Agravo interno não provido. (STJ - AgInt no AREsp: 1319078 MS 2018/0164552-6, Relator: Ministro LUIS FELIPE SALOMÃO, Data de Julgamento: 06/11/2018, T4 - QUARTA TURMA, Data de Publicação: DJe 09/11/2018) (Grifei) Assim, afasto as alegações de decadência e prescrição do contrato.
Analisada(s) a(s) preliminar(es) e as prejudiciais de mérito, passo ao exame do mérito.
No caso, a parte autora alega que não celebrou o contrato n. 14551685, sendo este fraudulento.
Por sua vez, a parte requerida, alega que o contrato foi realizado pela parte autora e que o valor foi disponibilizado em sua conta.
Tem-se, no caso, nítida relação de consumo existente entre a empresas demandadas e a parte autora.

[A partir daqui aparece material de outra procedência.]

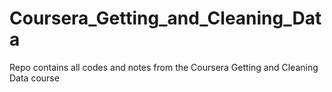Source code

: Coursera_Getting_and_Cleaning_Data
==================================

Repo contains all codes and notes from the Coursera Getting and Cleaning Data course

Apesar de a parte autora negar qualquer relação com a parte requerida, aquela pode ser considerada consumidora por equiparação, na forma do que prevê o art. 17 do CDC, aplicando-se, assim, as demais disposições do aludido diploma legal.
Nesse sentido, a autora e o réu amoldam-se aos conceitos de consumidor e fornecedor previstos, respectivamente, nos arts. 2º e 3º, do Código de Defesa do Consumidor.
Nesse passo, a responsabilidade da parte demandada, por eventuais danos ocorridos, é objetiva, consoante o art. 14 do Código de Defesa do Consumidor.
A responsabilidade decorre dos riscos criados pela colocação de seus serviços no mercado de consumo, devendo responder pelos danos acaso ocorridos.
Por outro lado, o art. 14, § 3º, II, do CDC, prevê expressamente que o fornecedor do serviço não será responsabilizado quando provar a culpa exclusiva do consumidor ou de terceiro.
A estas duas hipóteses de exclusão, expressamente previstas na legislação, parcela da doutrina e a jurisprudência acrescem outras duas, quais sejam, o caso fortuito e a força maior.
Quanto ao caso fortuito, não custa destacar que a jurisprudência distingue o fortuito interno do fortuito externo.
O primeiro está relacionado com a atividade da empresa e com os riscos dessa atividade.
Por seu turno, o segundo decorre de fato completamente estranho à atividade desenvolvida.
No tocante às instituições financeiras, o STJ sumulou o entendimento de que a responsabilidade é objetiva, em se tratando de fortuito interno relativo a fraudes e delitos cometidos por terceiros.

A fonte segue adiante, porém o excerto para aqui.